» Information:
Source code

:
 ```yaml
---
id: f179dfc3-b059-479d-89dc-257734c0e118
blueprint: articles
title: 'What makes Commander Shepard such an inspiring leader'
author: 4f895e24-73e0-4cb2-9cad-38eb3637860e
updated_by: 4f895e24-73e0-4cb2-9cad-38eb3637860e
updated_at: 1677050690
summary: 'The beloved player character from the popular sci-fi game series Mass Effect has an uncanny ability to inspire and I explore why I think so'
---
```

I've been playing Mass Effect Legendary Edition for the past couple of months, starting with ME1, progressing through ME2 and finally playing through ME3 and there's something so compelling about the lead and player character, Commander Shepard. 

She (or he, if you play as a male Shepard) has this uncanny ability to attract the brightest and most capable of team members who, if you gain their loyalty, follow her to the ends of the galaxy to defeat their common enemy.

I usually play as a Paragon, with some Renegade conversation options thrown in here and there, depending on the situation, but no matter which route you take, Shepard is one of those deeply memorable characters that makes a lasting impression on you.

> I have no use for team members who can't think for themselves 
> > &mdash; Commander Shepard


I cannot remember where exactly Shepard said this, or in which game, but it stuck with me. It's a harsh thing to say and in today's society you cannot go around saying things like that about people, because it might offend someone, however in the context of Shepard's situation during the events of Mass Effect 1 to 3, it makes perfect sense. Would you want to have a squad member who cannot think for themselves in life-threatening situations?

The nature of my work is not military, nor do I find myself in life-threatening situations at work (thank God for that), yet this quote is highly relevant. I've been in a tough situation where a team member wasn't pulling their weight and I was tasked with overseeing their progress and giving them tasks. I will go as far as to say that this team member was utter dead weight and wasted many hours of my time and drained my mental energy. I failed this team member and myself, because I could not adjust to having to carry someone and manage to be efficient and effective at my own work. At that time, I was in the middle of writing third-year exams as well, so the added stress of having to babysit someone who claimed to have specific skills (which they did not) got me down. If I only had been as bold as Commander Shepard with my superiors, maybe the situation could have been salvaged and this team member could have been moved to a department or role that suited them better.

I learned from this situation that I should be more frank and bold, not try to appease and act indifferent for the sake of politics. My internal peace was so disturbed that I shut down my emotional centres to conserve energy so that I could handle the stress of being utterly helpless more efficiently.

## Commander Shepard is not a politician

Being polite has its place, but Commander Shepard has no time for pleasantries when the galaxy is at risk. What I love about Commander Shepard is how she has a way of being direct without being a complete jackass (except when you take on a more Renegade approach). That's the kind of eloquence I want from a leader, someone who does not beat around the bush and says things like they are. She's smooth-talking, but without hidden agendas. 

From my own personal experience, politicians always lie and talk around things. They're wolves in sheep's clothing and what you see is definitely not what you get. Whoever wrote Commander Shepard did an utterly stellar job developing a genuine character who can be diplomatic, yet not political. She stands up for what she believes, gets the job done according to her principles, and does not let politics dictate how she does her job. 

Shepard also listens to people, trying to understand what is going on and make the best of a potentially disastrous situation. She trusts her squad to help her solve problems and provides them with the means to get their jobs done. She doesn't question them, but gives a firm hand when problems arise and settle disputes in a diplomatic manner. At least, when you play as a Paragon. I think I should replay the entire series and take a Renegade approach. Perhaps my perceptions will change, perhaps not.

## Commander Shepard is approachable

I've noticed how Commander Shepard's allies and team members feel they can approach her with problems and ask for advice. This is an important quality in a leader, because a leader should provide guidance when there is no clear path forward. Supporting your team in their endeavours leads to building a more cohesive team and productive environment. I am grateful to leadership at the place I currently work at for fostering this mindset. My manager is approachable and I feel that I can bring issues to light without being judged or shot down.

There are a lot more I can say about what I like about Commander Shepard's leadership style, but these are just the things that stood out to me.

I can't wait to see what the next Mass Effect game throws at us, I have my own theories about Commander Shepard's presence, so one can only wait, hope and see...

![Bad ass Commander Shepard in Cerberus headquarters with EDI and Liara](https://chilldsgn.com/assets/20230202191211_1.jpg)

» Your objective: Show all of the lines above in which "Renegade" is present.

» Solution to this task:
I usually play as a Paragon, with some Renegade conversation options thrown in here and there, depending on the situation, but no matter which route you take, Shepard is one of those deeply memorable characters that makes a lasting impression on you.
Being polite has its place, but Commander Shepard has no time for pleasantries when the galaxy is at risk. What I love about Commander Shepard is how she has a way of being direct without being a complete jackass (except when you take on a more Renegade approach). That's the kind of eloquence I want from a leader, someone who does not beat around the bush and says things like they are. She's smooth-talking, but without hidden agendas. 
Shepard also listens to people, trying to understand what is going on and make the best of a potentially disastrous situation. She trusts her squad to help her solve problems and provides them with the means to get their jobs done. She doesn't question them, but gives a firm hand when problems arise and settle disputes in a diplomatic manner. At least, when you play as a Paragon. I think I should replay the entire series and take a Renegade approach. Perhaps my perceptions will change, perhaps not.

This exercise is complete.